→ Problem statement:
Copies of all lines containing the string "should" are needed from the data below.

Saved entries:
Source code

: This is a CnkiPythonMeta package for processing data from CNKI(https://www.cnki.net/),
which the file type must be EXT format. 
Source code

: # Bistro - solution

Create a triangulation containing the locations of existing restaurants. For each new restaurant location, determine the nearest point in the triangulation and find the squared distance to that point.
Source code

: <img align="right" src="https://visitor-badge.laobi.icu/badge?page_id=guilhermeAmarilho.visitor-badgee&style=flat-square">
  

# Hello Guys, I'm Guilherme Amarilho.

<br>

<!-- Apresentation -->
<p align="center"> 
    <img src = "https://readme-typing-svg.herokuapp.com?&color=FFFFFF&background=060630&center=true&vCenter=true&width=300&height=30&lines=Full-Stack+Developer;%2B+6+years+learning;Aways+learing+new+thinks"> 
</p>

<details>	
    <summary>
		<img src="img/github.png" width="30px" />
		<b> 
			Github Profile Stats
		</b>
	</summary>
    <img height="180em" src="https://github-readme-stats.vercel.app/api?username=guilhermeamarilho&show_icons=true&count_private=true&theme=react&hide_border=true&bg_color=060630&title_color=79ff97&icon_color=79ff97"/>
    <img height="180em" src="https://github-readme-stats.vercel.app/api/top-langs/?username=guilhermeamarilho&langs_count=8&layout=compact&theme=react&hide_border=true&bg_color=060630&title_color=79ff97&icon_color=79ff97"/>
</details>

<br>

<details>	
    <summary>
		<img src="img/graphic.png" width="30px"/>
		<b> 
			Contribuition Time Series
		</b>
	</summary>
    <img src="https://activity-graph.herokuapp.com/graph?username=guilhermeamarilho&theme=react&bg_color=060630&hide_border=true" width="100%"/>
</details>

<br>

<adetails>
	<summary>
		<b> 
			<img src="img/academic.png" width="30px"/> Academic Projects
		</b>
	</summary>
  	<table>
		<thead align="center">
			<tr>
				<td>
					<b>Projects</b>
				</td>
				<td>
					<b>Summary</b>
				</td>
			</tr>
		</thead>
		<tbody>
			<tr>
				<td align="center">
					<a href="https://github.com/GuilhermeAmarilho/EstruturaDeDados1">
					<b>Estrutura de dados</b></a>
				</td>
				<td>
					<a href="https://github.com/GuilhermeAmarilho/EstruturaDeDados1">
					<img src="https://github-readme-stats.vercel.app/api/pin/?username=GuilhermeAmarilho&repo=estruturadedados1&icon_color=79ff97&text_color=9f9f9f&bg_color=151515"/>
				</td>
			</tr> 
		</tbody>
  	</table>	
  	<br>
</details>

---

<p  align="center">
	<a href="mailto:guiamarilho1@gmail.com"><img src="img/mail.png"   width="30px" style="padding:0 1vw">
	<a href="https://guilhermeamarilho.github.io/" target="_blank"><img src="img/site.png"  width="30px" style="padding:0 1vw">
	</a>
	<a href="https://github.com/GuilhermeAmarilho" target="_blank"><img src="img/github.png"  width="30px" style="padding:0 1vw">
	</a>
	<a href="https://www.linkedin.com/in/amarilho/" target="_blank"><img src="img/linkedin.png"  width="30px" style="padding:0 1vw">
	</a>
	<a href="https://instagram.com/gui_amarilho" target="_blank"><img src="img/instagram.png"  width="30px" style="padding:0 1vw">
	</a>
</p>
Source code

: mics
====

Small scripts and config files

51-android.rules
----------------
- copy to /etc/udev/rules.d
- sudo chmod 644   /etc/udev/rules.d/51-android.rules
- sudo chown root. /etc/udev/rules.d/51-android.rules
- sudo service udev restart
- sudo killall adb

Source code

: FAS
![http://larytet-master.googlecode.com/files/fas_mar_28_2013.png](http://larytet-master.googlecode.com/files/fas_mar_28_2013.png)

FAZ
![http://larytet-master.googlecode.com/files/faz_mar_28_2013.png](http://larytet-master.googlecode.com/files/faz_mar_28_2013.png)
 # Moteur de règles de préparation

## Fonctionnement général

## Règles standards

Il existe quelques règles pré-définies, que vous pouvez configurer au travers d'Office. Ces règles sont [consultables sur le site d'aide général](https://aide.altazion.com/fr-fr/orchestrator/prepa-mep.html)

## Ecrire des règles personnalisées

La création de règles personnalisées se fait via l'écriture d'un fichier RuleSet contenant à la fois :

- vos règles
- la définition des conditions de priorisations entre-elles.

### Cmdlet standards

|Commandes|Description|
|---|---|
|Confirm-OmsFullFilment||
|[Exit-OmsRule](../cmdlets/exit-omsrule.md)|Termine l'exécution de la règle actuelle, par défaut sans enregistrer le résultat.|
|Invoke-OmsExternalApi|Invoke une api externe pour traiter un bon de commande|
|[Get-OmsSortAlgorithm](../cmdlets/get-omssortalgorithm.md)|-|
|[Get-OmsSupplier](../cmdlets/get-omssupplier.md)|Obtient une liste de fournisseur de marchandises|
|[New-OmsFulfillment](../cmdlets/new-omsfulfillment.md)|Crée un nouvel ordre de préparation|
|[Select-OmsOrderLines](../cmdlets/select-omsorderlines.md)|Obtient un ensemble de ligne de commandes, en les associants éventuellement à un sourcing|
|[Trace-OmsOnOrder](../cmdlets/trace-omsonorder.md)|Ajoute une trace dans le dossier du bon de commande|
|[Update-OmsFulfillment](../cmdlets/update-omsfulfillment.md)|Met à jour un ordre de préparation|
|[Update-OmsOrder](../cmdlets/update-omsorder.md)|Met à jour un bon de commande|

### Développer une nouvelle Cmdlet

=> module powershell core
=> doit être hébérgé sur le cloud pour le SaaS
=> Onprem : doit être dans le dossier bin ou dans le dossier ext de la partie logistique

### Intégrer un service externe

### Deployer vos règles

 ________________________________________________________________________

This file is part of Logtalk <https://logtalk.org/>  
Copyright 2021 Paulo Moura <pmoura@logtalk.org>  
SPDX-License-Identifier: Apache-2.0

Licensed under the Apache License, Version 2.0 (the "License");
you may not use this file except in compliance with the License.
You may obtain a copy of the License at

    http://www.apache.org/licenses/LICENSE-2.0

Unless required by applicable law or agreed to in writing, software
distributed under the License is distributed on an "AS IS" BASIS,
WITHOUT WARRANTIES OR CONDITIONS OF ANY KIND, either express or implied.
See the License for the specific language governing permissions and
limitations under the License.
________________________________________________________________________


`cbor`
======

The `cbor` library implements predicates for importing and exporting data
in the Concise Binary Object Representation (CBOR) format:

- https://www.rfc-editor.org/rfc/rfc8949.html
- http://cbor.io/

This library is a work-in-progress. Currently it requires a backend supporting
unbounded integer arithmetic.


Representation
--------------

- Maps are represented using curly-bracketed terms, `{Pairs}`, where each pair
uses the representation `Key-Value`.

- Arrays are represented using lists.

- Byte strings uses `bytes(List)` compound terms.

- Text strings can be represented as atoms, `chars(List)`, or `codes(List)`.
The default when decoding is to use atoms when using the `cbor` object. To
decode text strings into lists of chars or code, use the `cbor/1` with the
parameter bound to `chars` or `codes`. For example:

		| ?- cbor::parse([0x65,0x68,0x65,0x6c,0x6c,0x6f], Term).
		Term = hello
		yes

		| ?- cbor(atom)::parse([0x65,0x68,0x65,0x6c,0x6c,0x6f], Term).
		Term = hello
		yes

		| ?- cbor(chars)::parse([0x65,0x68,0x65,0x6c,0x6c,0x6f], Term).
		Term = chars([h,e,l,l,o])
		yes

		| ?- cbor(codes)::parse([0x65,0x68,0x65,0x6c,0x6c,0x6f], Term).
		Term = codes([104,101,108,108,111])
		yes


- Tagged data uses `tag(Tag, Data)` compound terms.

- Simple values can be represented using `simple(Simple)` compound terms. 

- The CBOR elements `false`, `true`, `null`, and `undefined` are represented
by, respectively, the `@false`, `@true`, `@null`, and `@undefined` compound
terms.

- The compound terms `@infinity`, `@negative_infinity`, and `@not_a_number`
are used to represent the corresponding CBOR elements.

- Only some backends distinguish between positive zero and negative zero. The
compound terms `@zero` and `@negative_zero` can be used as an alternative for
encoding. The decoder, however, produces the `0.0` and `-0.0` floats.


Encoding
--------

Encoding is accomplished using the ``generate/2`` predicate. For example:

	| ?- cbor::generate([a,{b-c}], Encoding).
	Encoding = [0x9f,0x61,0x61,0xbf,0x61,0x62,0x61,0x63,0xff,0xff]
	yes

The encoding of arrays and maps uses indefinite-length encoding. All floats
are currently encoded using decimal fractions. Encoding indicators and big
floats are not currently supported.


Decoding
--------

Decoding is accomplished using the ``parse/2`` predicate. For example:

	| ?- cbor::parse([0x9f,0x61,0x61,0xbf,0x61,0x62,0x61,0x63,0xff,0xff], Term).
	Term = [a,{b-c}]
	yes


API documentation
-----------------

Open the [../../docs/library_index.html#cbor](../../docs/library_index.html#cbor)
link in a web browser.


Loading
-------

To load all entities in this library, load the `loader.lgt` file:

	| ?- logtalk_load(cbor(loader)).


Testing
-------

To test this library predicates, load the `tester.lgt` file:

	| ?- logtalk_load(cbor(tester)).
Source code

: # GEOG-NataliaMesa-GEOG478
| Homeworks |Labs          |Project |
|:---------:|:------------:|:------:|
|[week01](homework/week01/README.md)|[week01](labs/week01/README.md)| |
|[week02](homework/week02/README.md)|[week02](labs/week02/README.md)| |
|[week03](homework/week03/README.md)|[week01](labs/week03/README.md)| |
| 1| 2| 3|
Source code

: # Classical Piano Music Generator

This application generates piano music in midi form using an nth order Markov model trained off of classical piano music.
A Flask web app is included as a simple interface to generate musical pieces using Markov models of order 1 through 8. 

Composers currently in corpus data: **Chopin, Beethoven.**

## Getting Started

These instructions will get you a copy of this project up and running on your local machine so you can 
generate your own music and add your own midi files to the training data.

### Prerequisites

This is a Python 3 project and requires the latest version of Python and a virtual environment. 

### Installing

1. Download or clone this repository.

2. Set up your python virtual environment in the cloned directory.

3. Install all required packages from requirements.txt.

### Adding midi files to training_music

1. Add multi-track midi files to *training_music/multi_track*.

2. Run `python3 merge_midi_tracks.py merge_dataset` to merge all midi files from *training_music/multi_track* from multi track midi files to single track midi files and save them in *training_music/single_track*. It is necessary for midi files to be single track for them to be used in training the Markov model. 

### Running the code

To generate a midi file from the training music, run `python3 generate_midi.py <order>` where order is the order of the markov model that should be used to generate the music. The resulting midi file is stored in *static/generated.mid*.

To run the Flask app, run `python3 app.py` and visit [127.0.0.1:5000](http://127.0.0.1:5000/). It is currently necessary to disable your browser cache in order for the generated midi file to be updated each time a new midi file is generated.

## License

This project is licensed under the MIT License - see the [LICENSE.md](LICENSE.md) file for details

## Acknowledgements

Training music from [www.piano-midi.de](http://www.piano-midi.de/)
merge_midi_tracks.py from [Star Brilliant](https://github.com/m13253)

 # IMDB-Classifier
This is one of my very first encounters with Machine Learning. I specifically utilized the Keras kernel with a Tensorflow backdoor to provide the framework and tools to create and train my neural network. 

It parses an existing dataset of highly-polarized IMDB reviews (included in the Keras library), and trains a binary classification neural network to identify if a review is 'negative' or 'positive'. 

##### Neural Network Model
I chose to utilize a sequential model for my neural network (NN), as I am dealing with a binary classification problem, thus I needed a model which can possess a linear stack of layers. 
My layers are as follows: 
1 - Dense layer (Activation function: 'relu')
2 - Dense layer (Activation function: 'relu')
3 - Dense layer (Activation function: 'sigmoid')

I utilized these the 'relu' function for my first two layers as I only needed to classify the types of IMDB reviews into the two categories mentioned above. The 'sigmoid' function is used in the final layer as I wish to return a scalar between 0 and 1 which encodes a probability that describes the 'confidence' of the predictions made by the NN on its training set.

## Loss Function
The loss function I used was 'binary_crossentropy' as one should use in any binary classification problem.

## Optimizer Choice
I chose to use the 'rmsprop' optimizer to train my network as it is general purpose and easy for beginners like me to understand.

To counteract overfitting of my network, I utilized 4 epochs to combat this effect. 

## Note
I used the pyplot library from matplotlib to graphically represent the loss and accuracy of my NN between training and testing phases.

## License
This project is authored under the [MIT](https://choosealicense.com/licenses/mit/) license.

→ Completed task:
To generate a midi file from the training music, run `python3 generate_midi.py <order>` where order is the order of the markov model that should be used to generate the music. The resulting midi file is stored in *static/generated.mid*.
The loss function I used was 'binary_crossentropy' as one should use in any binary classification problem.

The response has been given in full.